La gran mancha que deja la final del Mundial 2026 que terminó con la victoria de España es el juego sucio desplegado por los futbolistas de la selección Argentina, que se pasaron el encuentro cometiendo faltas, protestando y perdiendo el tiempo y que, aún cuando el mismo ya había finalizado, se dedicaron a increpar e incluso agredir a sus rivales españoles cuando estos estaban de celebración.
La agresión del futbolista de Argentina Leandro Paredes al español Eric García y su posterior forcejeo con Gavi fue la imagen más lamentable del pospartido, pero no fue lo único que pasó. El veterano defensa argentino Nicolás Otamendi tuvo una fuerte discusión con Rodri, nombrado mejor jugador del Mundial, para acusar a los españoles de haber «llorado» antes de la final para tratar de condicionar al árbitro. Poco le importaba al central de La Albiceleste que el arbitraje fuera descaradamente favorable a su selección, con dos goles anulados a España, uno de ellos de forma inexplicable, y con grandes reticencias a mostrar tarjetas, por más que acabara expulsando a Enzo Fernández.
La FIFA ya ha informado de que abrirá una investigación para esclarecer todo lo ocurrido al terminar la final y para decidir qué sanciones procede imponer a los futbolistas implicados.
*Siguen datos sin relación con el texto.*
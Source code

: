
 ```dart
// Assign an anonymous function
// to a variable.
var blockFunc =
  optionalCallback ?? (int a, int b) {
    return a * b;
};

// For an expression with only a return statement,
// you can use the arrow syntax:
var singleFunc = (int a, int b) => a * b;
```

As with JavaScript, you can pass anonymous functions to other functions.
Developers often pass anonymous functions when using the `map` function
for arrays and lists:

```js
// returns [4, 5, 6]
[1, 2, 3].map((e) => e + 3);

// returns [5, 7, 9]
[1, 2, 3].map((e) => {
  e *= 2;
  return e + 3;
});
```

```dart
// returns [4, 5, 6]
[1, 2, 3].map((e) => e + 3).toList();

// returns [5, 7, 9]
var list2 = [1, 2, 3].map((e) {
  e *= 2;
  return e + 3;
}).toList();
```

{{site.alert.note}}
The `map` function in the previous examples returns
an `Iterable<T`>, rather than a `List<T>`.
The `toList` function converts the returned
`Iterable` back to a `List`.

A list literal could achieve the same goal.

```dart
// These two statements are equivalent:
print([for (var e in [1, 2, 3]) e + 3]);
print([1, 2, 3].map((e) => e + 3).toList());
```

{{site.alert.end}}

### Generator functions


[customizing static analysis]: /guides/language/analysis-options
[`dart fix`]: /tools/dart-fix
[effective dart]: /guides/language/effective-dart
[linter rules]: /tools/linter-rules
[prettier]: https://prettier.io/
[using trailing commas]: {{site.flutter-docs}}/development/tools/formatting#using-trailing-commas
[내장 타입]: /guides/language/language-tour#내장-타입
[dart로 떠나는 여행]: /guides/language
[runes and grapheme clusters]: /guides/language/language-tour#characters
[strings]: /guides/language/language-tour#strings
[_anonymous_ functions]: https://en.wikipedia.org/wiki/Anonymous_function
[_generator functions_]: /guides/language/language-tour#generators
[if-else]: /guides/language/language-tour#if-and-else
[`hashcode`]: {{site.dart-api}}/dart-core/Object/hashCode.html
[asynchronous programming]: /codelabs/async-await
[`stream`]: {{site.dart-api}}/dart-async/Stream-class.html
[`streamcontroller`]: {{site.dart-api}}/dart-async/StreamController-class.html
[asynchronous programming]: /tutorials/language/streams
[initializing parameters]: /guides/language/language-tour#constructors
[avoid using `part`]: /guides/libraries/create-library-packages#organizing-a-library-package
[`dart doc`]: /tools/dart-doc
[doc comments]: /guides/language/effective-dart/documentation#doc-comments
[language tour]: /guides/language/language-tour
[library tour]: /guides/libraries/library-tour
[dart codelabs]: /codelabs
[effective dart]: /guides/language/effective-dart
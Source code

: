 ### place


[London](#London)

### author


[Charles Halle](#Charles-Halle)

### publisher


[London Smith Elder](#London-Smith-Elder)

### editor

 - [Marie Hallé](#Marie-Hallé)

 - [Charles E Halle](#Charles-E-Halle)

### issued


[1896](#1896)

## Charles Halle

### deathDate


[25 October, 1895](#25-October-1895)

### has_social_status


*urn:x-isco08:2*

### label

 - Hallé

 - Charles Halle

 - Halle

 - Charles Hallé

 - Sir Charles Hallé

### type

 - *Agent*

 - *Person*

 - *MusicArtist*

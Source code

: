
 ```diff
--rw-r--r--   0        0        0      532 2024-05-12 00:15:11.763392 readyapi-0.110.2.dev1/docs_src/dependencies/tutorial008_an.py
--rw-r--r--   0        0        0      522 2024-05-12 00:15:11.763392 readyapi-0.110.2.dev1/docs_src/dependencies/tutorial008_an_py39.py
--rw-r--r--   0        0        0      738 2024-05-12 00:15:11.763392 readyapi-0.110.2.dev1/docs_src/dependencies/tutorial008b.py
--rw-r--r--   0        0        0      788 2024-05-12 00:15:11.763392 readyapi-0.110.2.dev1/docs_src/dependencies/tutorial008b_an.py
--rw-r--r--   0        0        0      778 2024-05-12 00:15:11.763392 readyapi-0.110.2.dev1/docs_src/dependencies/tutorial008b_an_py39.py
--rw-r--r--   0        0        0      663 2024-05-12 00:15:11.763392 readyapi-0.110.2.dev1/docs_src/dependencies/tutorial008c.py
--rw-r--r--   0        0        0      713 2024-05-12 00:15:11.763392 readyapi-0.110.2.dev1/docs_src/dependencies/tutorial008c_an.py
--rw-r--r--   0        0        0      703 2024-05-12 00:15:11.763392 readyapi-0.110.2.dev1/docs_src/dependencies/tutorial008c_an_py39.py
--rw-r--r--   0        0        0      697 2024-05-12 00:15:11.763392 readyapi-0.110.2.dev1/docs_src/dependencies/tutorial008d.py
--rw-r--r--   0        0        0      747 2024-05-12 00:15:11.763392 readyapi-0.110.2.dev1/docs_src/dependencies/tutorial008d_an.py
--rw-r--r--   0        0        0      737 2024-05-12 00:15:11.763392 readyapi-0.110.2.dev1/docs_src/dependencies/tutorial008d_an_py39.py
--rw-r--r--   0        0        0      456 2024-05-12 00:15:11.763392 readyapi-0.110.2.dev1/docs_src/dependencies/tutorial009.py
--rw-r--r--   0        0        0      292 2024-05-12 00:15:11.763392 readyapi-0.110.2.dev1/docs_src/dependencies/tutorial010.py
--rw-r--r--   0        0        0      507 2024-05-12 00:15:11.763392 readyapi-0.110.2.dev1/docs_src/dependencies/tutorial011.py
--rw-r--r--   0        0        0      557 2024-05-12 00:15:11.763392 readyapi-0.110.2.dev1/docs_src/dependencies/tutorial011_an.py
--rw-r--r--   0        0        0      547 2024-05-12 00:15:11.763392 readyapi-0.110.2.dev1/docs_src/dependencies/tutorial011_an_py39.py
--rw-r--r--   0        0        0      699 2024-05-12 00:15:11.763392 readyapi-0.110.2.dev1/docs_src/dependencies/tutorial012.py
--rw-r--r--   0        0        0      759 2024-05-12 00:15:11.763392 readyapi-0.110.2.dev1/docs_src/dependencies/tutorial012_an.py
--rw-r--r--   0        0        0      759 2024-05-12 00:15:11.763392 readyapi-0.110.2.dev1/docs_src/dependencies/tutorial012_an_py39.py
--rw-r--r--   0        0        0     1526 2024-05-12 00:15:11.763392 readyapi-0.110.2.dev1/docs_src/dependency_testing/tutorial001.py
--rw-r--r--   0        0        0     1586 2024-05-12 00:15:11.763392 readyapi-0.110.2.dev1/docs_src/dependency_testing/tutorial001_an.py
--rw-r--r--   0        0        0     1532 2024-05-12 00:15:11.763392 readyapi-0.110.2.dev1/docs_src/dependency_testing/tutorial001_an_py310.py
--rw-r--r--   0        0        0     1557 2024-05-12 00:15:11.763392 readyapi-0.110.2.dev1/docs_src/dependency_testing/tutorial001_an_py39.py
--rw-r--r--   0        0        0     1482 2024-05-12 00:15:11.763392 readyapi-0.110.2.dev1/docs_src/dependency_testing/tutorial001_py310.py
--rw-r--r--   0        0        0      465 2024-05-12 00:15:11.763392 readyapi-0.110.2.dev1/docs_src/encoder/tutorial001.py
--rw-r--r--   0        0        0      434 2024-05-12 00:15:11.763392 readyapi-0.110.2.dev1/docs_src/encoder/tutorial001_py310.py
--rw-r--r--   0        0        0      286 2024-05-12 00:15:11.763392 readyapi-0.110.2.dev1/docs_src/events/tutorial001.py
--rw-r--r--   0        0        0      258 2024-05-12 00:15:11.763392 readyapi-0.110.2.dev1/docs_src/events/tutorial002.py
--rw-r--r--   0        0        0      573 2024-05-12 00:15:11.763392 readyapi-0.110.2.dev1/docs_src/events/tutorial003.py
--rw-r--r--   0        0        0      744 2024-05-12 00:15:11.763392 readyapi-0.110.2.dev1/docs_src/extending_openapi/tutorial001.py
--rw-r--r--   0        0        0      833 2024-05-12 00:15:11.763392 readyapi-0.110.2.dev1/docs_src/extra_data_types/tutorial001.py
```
De no recibir un duro castigo jugadores como Paredes, se sentaría un precedente muy peligroso para futuros encuentros en los que sucedieran hechos similares.
Que esta selección argentina se mueva en el terreno del juego sucio no debe sorprender a nadie y, de hecho, prácticamente todos los periodistas y analistas habían advertido de que La Albiceleste trataría de suplir sus carencias técnicas frente a La Roja mediante lo que se conoce como el otro fútbol, es decir, el fútbol de las faltas, de la simulación, de las protestas y de los parones.
Comportamiento antideportivo, también en la victoria
Muchos atribuyen el vergonzoso comportamiento mostrados por algunos futbolistas de Argentina en la última final del Mundial a la frustración derivada de la derrota, pero lo cierto es que en la cita de 2022, en el que La Albiceleste terminó como campeona, hubo también episodios de juego sucio y de actitudes antideportivas.
En aquel Mundial de 2022, el partido de cuartos de final disputado entre las selecciones de Argentina y Países Bajos tuvo momentos de gran tensión y, como rúbrica, una escena bochornosa de los futbolistas albicelestes celebrando en la cara de los neerlandeses y con gestos provocativos y de mal gusto una victoria que llegó en los penaltis. Tampoco supo Argentina ganar en la final, con la imagen del portero Emiliano ‘El Dibu’ Martínez colocándose el trofeo del Guante de Oro en los genitales después de una tanda de penaltis que se pasó provocando y molestando a los tiradores rivales quedó para los anales de la infamia.

De todos esos comportamientos de los compañeros de Messi que, eso sí, es sin duda uno de los más grandes futbolistas de la historia, se salva el seleccionador Lionel Scaloni que, tanto en 2022 como durante el recién terminado Mundial de 2026, siempre mostró un comportamiento impecable y una educación que contrastan con lo que hacen sus pupilos. Tras la final, sin ir más lejos, Scaloni se abrazó con su homólogo español Luis de la Fuente, que había sido su mentor en el pasado cuando se preparaba para ser entrenador profesional.